Mais il est vrai aussi que la crise fragilise le PRD. J’entends d’ici les partisans irréductibles de maitre Houngbédji soutenir que les départs des personnalités du PRD, ne préparent que l’arrivée d’un plus grand nombre de militants qui n’attendaient qu’une place pour montrer de quoi ils sont capables. Même si cela est réel, il y a qu’en politique comme ailleurs, l’autosatisfaction prépare toujours la chute. Ceux qui ont encore de la mémoire se rappellent comme moi les péripéties qui ont propulsé la Renaissance du Bénin (RB) à la cassure, l’amenant aujourd’hui à n’être plus que l’ombre d’elle-même. Parce que pendant longtemps, la politique de l’exclusion, assise sur une arrogance contagieuse, a empêché beaucoup de regarder en face la pertinence ultime du discours de ceux qui n’étaient rien d’autre que des ennemis à abattre.

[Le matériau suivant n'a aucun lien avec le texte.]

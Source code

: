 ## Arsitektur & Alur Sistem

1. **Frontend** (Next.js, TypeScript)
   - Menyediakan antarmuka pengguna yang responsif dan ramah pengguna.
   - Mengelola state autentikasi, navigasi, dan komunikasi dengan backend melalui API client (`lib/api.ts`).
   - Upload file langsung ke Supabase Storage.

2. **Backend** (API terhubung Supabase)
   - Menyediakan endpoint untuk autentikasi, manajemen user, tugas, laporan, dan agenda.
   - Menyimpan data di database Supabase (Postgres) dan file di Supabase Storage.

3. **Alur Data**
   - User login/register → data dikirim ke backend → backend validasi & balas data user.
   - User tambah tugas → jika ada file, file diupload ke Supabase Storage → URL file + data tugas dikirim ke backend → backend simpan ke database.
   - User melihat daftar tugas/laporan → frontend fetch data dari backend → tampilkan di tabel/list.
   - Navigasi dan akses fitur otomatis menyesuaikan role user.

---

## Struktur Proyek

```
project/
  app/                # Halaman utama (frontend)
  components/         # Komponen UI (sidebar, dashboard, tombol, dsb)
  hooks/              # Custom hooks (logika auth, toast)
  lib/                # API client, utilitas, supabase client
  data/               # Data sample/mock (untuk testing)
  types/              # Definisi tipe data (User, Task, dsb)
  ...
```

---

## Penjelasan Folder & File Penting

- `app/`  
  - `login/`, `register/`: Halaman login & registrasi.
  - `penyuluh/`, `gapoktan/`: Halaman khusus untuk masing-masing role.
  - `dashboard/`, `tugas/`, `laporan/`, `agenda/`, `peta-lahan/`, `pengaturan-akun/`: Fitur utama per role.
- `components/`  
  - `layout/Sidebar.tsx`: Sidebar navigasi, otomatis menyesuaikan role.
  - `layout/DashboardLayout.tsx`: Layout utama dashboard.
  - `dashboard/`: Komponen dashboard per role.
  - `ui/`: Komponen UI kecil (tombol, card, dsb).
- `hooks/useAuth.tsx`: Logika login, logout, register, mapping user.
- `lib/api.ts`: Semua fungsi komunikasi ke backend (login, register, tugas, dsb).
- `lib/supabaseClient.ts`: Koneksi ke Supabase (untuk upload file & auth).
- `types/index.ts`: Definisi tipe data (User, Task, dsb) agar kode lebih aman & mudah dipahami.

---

Mais là où cette crise tombe à un moment très délicat pour le parti, c’est le vote de la charte des partis et du code électoral. Les ajustements politiques auxquels ces lois doivent conduire, appellent à la disparition des anciens partis, quels qu’ils soient, s’ils cherchent à exister encore. Les conditions imposées pour être candidat ou se faire élire sont si contraignantes qu’aucun parti ne serait assez fort pour prétendre aujourd’hui disposer à lui seul des 10% requis pour avoir des sièges de député. En voyant le départ d’Ahouanvoébla, de Gbénou ou autres Badirou, les autres acteurs de la mouvance présidentielle vont se poser une question simple : faut-il se joindre à un PRD dont les grands électeurs s’en vont ou faire bloc avec un autre grand ensemble capable de faire les 10% ?
C’est pourquoi, il n’est plus exagéré de dire que le parti joue son avenir dans cette crise. Car, pendant que les départs se précisent, d’autres partis unitaires se positionnent déjà pour récupérer les mécontents et tous ceux qui ont peur de se positionner avec un parti qui perd des plumes. C’est une erreur de devoir faire de la soustraction au moment où tout le monde s’active dans l’addition, voire la multiplication.
Mais il y a que le camp Ahouanvoébla oublie vite ceci : la force électorale d’un député qui quitte son parti originel pour un autre, est presque nulle. C’est exactement comme si la couronne qui l’auréolait avait été enlevée. Et tout le monde finit par voir que le lion n’est craint que parce qu’il est capable de mordre. En quittant le PRD, Ahouanvoébla ne fera plus peur à personne, si Avrankou continue à rester un bastion PRD. Or ce fief était PRD avant même qu’il n’adhère au parti et ne commence l’ascension qu’on lui a connue.
Disons donc les choses comme elles sont : la guéguerre au sein du PRD est la pire menace aussi bien pour la survie politique d’Ahouanvoébla que pour le leadership d’Adrien Houngbédji.